The discovery of the possible direction of NH₃ entrance in spNadE. Surface representations of spNadE (yellow/blue) superposed on mtNadE tetramer (gray; PDB code: 3SYT) show the proposed direction of travel of NH₃ from the glutaminase/amidotransferase region to the NAD⁺ synthetase region. The tetramer of the 3SYT structure was used in order to better view the orientation of the superposed spNadE dimer with respect to the mtNadE NH₃ channel. The spNadE structure to the far right removes the superposed mtNadE structure to show evidence of two openings at the dimer interface of spNadE that may provide insight into the direction of nucleophilic attack on the NaAD-adenylate intermediate, directly behind that interface, during NAD⁺ biosynthesis.

Figure 9.

The proposed NH₃ passageway within the spNadE dimer. Cartoon representation of the NH₃ channel magnified at the proposed location of nucleophilic attack. NaAD and AMP molecules are superposed from mtNadE structure (PDB code: 3SYT). The NaAD and AMP end-products are located behind the NH₃ passageway (highlighted in pink). Cavities, indicated by the circles, could explain the direction of nucleophilic attack of NH₃. We presume that NH₃ enters through one of these cavities in order to promote the conversion of the NaAD adenylate intermediate into NAD⁺ and AMP.

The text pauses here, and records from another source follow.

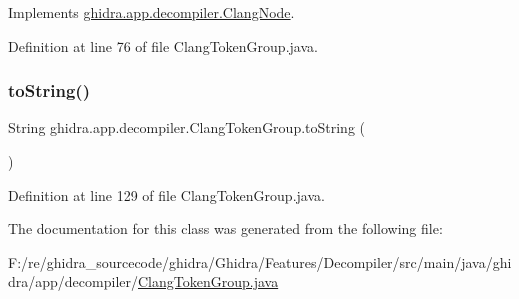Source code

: Implements \mbox{\hyperlink{interfaceghidra_1_1app_1_1decompiler_1_1_clang_node_a4c8a1dc76211ce497441c58554675f55}{ghidra.\+app.\+decompiler.\+Clang\+Node}}.



Definition at line 76 of file Clang\+Token\+Group.\+java.

\mbox{\label{classghidra_1_1app_1_1decompiler_1_1_clang_token_group_a3aac53106263a74cda840c5bea1be90f}} 
\subsubsection{\texorpdfstring{toString()}{toString()}}
{\footnotesize\ttfamily String ghidra.\+app.\+decompiler.\+Clang\+Token\+Group.\+to\+String (\begin{DoxyParamCaption}{ }\end{DoxyParamCaption})\hspace{0.3cm}{\ttfamily [inline]}}



Definition at line 129 of file Clang\+Token\+Group.\+java.



The documentation for this class was generated from the following file\+:\begin{DoxyCompactItemize}
\item 
F\+:/re/ghidra\+\_\+sourcecode/ghidra/\+Ghidra/\+Features/\+Decompiler/src/main/java/ghidra/app/decompiler/\mbox{\hyperlink{_clang_token_group_8java}{Clang\+Token\+Group.\+java}}\end{DoxyCompactItemize}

We propose that this event occurs, within each chain, with the assistance of highly conserved residues (T168, T180, K181, D184, D188, K269, R270) found on a loop structure (T168-D188) within the channel site. This suggests that NH₃ access to the NAD-adenylate binding site is within this region. It is presumed that NH₃ is transported with the assistance of the aforementioned conserved residues to initiate nucleophilic attack at the C20 (carbonyl carbon) of the intermediate. In summary, we infer that the NH₃ channel in spNadE overlaps with the analogous channel present in the synthetase region of mtNadE.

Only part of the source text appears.